§ **WHAT NEEDS TO BE DONE**
Each entry, as given, must be output unchanged.
------ INPUT DATA
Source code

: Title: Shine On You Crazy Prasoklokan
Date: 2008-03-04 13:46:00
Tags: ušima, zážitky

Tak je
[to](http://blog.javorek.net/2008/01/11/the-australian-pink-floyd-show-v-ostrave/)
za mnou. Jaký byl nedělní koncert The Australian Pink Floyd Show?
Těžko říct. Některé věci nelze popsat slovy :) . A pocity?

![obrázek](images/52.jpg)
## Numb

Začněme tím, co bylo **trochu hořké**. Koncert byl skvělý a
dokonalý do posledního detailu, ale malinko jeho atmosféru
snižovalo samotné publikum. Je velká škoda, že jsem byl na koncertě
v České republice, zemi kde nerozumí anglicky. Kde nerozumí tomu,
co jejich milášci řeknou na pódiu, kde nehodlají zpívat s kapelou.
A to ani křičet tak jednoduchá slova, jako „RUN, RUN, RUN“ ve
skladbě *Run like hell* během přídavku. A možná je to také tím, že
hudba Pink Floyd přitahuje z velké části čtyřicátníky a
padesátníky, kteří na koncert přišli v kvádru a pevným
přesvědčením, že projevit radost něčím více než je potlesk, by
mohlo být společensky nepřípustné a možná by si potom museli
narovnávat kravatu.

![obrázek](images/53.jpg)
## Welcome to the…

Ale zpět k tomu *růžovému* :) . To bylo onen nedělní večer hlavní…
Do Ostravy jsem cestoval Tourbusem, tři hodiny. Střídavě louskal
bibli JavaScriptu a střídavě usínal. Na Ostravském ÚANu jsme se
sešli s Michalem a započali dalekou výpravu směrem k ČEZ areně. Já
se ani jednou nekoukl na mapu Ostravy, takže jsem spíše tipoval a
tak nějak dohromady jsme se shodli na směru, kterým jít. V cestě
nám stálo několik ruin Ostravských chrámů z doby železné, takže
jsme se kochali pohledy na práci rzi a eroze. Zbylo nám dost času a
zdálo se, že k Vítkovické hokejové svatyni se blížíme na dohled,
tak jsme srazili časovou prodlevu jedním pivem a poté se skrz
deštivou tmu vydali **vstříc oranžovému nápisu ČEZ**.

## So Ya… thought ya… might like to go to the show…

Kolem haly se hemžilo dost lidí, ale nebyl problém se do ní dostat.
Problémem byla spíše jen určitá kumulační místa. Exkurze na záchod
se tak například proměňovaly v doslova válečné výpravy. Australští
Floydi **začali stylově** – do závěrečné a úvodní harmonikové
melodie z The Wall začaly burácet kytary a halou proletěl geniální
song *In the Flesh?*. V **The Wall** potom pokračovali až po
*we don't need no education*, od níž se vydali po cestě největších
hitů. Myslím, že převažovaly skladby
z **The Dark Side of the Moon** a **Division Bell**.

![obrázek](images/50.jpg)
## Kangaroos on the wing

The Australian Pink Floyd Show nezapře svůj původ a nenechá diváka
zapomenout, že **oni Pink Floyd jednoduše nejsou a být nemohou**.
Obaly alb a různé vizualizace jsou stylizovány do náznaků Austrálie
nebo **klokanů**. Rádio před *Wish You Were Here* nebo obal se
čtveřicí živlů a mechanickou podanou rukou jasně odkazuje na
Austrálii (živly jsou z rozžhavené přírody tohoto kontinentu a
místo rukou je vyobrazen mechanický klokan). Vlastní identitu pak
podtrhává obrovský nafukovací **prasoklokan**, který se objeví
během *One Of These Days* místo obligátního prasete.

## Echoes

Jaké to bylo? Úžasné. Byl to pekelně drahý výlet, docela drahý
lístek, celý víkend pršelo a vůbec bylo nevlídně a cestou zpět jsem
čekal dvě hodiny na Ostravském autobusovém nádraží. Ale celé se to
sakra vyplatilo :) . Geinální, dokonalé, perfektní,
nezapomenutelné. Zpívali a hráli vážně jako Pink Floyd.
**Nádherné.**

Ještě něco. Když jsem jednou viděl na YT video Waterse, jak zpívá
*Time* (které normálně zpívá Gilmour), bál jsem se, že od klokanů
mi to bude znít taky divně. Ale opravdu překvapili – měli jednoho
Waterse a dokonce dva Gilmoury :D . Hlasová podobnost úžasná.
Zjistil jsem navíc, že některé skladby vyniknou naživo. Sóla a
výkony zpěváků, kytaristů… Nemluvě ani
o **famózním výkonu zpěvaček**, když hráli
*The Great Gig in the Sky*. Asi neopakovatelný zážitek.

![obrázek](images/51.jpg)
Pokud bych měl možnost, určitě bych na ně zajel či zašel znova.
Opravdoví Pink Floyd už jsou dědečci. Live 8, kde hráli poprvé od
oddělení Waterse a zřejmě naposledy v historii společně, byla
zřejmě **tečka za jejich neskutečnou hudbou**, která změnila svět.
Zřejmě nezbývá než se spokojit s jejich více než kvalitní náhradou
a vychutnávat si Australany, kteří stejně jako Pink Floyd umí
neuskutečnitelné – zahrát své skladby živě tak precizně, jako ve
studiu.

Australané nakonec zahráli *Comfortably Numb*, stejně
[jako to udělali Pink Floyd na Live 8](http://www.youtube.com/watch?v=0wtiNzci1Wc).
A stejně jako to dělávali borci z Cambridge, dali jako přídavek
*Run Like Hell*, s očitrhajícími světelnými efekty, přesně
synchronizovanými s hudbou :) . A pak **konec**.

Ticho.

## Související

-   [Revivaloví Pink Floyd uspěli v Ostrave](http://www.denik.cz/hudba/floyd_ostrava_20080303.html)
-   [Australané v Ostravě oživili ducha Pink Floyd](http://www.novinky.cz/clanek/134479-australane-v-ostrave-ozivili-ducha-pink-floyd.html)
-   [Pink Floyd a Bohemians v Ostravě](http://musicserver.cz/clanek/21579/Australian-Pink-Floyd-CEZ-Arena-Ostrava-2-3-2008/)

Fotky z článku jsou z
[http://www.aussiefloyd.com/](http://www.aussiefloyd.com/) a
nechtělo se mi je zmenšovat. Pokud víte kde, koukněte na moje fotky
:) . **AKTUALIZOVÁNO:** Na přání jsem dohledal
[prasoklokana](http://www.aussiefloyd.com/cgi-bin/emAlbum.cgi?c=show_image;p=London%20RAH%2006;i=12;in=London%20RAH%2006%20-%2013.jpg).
------------
§ **WRITTEN ANSWER**
Source code

: Title: Shine On You Crazy Prasoklokan
Date: 2008-03-04 13:46:00
Tags: ušima, zážitky

Tak je
[to](http://blog.javorek.net/2008/01/11/the-australian-pink-floyd-show-v-ostrave/)
za mnou. Jaký byl nedělní koncert The Australian Pink Floyd Show?
Těžko říct. Některé věci nelze popsat slovy :) . A pocity?

![obrázek](images/52.jpg)
## Numb

Začněme tím, co bylo **trochu hořké**. Koncert byl skvělý a
dokonalý do posledního detailu, ale malinko jeho atmosféru
snižovalo samotné publikum. Je velká škoda, že jsem byl na koncertě
v České republice, zemi kde nerozumí anglicky. Kde nerozumí tomu,
co jejich milášci řeknou na pódiu, kde nehodlají zpívat s kapelou.
A to ani křičet tak jednoduchá slova, jako „RUN, RUN, RUN“ ve
skladbě *Run like hell* během přídavku. A možná je to také tím, že
hudba Pink Floyd přitahuje z velké části čtyřicátníky a
padesátníky, kteří na koncert přišli v kvádru a pevným
přesvědčením, že projevit radost něčím více než je potlesk, by
mohlo být společensky nepřípustné a možná by si potom museli
narovnávat kravatu.

![obrázek](images/53.jpg)
## Welcome to the…

Ale zpět k tomu *růžovému* :) . To bylo onen nedělní večer hlavní…
Do Ostravy jsem cestoval Tourbusem, tři hodiny. Střídavě louskal
bibli JavaScriptu a střídavě usínal. Na Ostravském ÚANu jsme se
sešli s Michalem a započali dalekou výpravu směrem k ČEZ areně. Já
se ani jednou nekoukl na mapu Ostravy, takže jsem spíše tipoval a
tak nějak dohromady jsme se shodli na směru, kterým jít. V cestě
nám stálo několik ruin Ostravských chrámů z doby železné, takže
jsme se kochali pohledy na práci rzi a eroze. Zbylo nám dost času a
zdálo se, že k Vítkovické hokejové svatyni se blížíme na dohled,
tak jsme srazili časovou prodlevu jedním pivem a poté se skrz
deštivou tmu vydali **vstříc oranžovému nápisu ČEZ**.

## So Ya… thought ya… might like to go to the show…

Kolem haly se hemžilo dost lidí, ale nebyl problém se do ní dostat.
Problémem byla spíše jen určitá kumulační místa. Exkurze na záchod
se tak například proměňovaly v doslova válečné výpravy. Australští
Floydi **začali stylově** – do závěrečné a úvodní harmonikové
melodie z The Wall začaly burácet kytary a halou proletěl geniální
song *In the Flesh?*. V **The Wall** potom pokračovali až po
*we don't need no education*, od níž se vydali po cestě největších
hitů. Myslím, že převažovaly skladby
z **The Dark Side of the Moon** a **Division Bell**.

![obrázek](images/50.jpg)
## Kangaroos on the wing

The Australian Pink Floyd Show nezapře svůj původ a nenechá diváka
zapomenout, že **oni Pink Floyd jednoduše nejsou a být nemohou**.
Obaly alb a různé vizualizace jsou stylizovány do náznaků Austrálie
nebo **klokanů**. Rádio před *Wish You Were Here* nebo obal se
čtveřicí živlů a mechanickou podanou rukou jasně odkazuje na
Austrálii (živly jsou z rozžhavené přírody tohoto kontinentu a
místo rukou je vyobrazen mechanický klokan). Vlastní identitu pak
podtrhává obrovský nafukovací **prasoklokan**, který se objeví
během *One Of These Days* místo obligátního prasete.

## Echoes

Jaké to bylo? Úžasné. Byl to pekelně drahý výlet, docela drahý
lístek, celý víkend pršelo a vůbec bylo nevlídně a cestou zpět jsem
čekal dvě hodiny na Ostravském autobusovém nádraží. Ale celé se to
sakra vyplatilo :) . Geinální, dokonalé, perfektní,
nezapomenutelné. Zpívali a hráli vážně jako Pink Floyd.
**Nádherné.**

Ještě něco. Když jsem jednou viděl na YT video Waterse, jak zpívá
*Time* (které normálně zpívá Gilmour), bál jsem se, že od klokanů
mi to bude znít taky divně. Ale opravdu překvapili – měli jednoho
Waterse a dokonce dva Gilmoury :D . Hlasová podobnost úžasná.
Zjistil jsem navíc, že některé skladby vyniknou naživo. Sóla a
výkony zpěváků, kytaristů… Nemluvě ani
o **famózním výkonu zpěvaček**, když hráli
*The Great Gig in the Sky*. Asi neopakovatelný zážitek.

![obrázek](images/51.jpg)
Pokud bych měl možnost, určitě bych na ně zajel či zašel znova.
Opravdoví Pink Floyd už jsou dědečci. Live 8, kde hráli poprvé od
oddělení Waterse a zřejmě naposledy v historii společně, byla
zřejmě **tečka za jejich neskutečnou hudbou**, která změnila svět.
Zřejmě nezbývá než se spokojit s jejich více než kvalitní náhradou
a vychutnávat si Australany, kteří stejně jako Pink Floyd umí
neuskutečnitelné – zahrát své skladby živě tak precizně, jako ve
studiu.

Australané nakonec zahráli *Comfortably Numb*, stejně
[jako to udělali Pink Floyd na Live 8](http://www.youtube.com/watch?v=0wtiNzci1Wc).
A stejně jako to dělávali borci z Cambridge, dali jako přídavek
*Run Like Hell*, s očitrhajícími světelnými efekty, přesně
synchronizovanými s hudbou :) . A pak **konec**.

Ticho.

## Související

-   [Revivaloví Pink Floyd uspěli v Ostrave](http://www.denik.cz/hudba/floyd_ostrava_20080303.html)
-   [Australané v Ostravě oživili ducha Pink Floyd](http://www.novinky.cz/clanek/134479-australane-v-ostrave-ozivili-ducha-pink-floyd.html)
-   [Pink Floyd a Bohemians v Ostravě](http://musicserver.cz/clanek/21579/Australian-Pink-Floyd-CEZ-Arena-Ostrava-2-3-2008/)

Fotky z článku jsou z
[http://www.aussiefloyd.com/](http://www.aussiefloyd.com/) a
nechtělo se mi je zmenšovat. Pokud víte kde, koukněte na moje fotky
:) . **AKTUALIZOVÁNO:** Na přání jsem dohledal
[prasoklokana](http://www.aussiefloyd.com/cgi-bin/emAlbum.cgi?c=show_image;p=London%20RAH%2006;i=12;in=London%20RAH%2006%20-%2013.jpg).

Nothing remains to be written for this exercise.